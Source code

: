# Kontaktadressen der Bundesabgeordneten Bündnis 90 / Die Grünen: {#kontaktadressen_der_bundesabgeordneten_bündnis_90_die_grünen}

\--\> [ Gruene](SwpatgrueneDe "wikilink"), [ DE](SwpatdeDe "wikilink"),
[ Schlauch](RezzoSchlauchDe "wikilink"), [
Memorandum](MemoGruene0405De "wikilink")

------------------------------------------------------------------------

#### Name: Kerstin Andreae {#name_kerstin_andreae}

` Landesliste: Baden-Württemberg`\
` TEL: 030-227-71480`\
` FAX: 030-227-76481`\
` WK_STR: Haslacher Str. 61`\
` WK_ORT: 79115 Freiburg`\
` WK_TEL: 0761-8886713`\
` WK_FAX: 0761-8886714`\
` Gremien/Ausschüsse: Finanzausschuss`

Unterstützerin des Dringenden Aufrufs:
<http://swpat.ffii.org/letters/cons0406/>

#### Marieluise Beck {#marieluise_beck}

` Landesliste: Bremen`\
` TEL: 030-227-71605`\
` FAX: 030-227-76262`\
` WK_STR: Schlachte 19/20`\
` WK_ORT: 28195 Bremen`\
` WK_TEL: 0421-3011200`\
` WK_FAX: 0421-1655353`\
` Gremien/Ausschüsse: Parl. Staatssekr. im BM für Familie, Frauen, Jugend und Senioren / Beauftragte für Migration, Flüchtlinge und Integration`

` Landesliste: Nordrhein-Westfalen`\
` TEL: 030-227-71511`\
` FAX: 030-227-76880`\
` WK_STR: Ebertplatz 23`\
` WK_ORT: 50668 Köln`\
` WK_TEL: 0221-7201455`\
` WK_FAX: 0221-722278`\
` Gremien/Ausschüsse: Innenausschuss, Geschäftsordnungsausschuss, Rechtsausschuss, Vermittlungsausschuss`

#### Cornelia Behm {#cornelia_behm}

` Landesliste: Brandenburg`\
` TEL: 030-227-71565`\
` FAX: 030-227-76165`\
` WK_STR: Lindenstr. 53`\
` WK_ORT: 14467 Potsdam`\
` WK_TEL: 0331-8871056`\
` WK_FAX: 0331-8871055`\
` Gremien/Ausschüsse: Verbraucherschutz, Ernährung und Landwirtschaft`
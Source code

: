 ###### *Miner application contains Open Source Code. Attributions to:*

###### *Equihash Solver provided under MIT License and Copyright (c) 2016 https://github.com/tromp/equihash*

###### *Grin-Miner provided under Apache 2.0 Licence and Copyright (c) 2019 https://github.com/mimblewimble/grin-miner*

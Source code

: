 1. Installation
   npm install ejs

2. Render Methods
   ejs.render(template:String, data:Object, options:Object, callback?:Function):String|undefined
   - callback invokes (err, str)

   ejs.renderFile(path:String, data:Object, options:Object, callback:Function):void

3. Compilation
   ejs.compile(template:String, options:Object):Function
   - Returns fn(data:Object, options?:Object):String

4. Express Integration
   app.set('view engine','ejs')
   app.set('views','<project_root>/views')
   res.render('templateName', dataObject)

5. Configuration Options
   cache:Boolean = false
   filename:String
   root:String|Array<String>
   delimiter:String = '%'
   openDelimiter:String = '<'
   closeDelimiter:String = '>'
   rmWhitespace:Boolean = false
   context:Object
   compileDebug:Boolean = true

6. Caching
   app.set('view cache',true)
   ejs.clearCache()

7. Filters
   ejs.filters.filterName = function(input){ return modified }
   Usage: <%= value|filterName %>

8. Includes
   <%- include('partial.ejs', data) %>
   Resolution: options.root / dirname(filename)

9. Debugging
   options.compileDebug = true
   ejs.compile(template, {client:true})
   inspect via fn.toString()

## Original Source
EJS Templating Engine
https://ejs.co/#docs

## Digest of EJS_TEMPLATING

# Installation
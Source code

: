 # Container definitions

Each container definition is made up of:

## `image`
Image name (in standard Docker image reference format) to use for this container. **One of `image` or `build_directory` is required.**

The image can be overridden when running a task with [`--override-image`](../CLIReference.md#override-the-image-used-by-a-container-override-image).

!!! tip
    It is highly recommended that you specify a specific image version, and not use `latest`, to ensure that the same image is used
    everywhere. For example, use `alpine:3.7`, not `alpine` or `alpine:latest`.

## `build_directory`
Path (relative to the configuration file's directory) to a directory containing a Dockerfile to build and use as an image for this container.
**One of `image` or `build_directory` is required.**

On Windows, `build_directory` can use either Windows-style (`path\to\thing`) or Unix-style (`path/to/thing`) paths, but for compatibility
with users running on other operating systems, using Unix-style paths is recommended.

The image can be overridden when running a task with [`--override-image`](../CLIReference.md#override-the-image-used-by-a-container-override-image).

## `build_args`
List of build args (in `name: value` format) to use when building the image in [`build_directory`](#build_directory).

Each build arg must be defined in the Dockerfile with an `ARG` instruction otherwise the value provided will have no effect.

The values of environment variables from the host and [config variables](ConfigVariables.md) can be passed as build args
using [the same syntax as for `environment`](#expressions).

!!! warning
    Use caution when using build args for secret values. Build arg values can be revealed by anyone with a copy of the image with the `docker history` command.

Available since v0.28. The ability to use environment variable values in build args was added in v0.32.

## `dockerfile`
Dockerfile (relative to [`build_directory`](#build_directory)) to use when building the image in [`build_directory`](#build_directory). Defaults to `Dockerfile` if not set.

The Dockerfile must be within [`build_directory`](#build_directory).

*What to work on*.
In the data above, find the line with "4. Express Integration" and the line with "with users running". Retype both, plus every line between them, exactly.

*The answer*.
4. Express Integration
   app.set('view engine','ejs')
   app.set('views','<project_root>/views')
   res.render('templateName', dataObject)

5. Configuration Options
   cache:Boolean = false
   filename:String
   root:String|Array<String>
   delimiter:String = '%'
   openDelimiter:String = '<'
   closeDelimiter:String = '>'
   rmWhitespace:Boolean = false
   context:Object
   compileDebug:Boolean = true

6. Caching
   app.set('view cache',true)
   ejs.clearCache()

7. Filters
   ejs.filters.filterName = function(input){ return modified }
   Usage: <%= value|filterName %>

8. Includes
   <%- include('partial.ejs', data) %>
   Resolution: options.root / dirname(filename)

9. Debugging
   options.compileDebug = true
   ejs.compile(template, {client:true})
   inspect via fn.toString()

## Original Source
EJS Templating Engine
https://ejs.co/#docs

## Digest of EJS_TEMPLATING

# Installation
Source code

: # Container definitions

Each container definition is made up of:

## `image`
Image name (in standard Docker image reference format) to use for this container. **One of `image` or `build_directory` is required.**

The image can be overridden when running a task with [`--override-image`](../CLIReference.md#override-the-image-used-by-a-container-override-image).

!!! tip
    It is highly recommended that you specify a specific image version, and not use `latest`, to ensure that the same image is used
    everywhere. For example, use `alpine:3.7`, not `alpine` or `alpine:latest`.

## `build_directory`
Path (relative to the configuration file's directory) to a directory containing a Dockerfile to build and use as an image for this container.
**One of `image` or `build_directory` is required.**

On Windows, `build_directory` can use either Windows-style (`path\to\thing`) or Unix-style (`path/to/thing`) paths, but for compatibility
with users running on other operating systems, using Unix-style paths is recommended.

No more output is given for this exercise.